> [Record set]:
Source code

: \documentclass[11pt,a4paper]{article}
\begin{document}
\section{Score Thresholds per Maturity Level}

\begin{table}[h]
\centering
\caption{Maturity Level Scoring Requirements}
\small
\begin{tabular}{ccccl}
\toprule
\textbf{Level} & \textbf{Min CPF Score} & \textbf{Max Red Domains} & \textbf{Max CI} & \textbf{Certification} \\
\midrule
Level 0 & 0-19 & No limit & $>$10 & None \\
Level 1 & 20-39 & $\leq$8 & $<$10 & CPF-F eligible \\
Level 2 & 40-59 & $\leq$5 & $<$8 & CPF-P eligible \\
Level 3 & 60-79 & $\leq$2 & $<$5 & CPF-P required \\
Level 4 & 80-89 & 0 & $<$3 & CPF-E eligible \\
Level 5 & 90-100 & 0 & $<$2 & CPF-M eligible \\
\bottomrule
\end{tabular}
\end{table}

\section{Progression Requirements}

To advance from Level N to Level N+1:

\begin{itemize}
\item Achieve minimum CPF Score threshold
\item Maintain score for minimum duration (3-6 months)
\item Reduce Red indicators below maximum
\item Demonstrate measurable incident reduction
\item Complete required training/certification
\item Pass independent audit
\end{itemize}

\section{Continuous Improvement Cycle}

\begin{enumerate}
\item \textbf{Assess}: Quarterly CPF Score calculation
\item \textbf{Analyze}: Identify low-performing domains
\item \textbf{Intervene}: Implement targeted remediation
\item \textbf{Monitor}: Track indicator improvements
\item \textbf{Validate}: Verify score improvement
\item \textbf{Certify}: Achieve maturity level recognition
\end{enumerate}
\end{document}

> [Prompt]: Each of the records is to be written out again exactly.

> [Solution for this exercise]:
Source code

: \documentclass[11pt,a4paper]{article}
\begin{document}
\section{Score Thresholds per Maturity Level}

\begin{table}[h]
\centering
\caption{Maturity Level Scoring Requirements}
\small
\begin{tabular}{ccccl}
\toprule
\textbf{Level} & \textbf{Min CPF Score} & \textbf{Max Red Domains} & \textbf{Max CI} & \textbf{Certification} \\
\midrule
Level 0 & 0-19 & No limit & $>$10 & None \\
Level 1 & 20-39 & $\leq$8 & $<$10 & CPF-F eligible \\
Level 2 & 40-59 & $\leq$5 & $<$8 & CPF-P eligible \\
Level 3 & 60-79 & $\leq$2 & $<$5 & CPF-P required \\
Level 4 & 80-89 & 0 & $<$3 & CPF-E eligible \\
Level 5 & 90-100 & 0 & $<$2 & CPF-M eligible \\
\bottomrule
\end{tabular}
\end{table}

\section{Progression Requirements}

To advance from Level N to Level N+1:

\begin{itemize}
\item Achieve minimum CPF Score threshold
\item Maintain score for minimum duration (3-6 months)
\item Reduce Red indicators below maximum
\item Demonstrate measurable incident reduction
\item Complete required training/certification
\item Pass independent audit
\end{itemize}

\section{Continuous Improvement Cycle}

\begin{enumerate}
\item \textbf{Assess}: Quarterly CPF Score calculation
\item \textbf{Analyze}: Identify low-performing domains
\item \textbf{Intervene}: Implement targeted remediation
\item \textbf{Monitor}: Track indicator improvements
\item \textbf{Validate}: Verify score improvement
\item \textbf{Certify}: Achieve maturity level recognition
\end{enumerate}
\end{document}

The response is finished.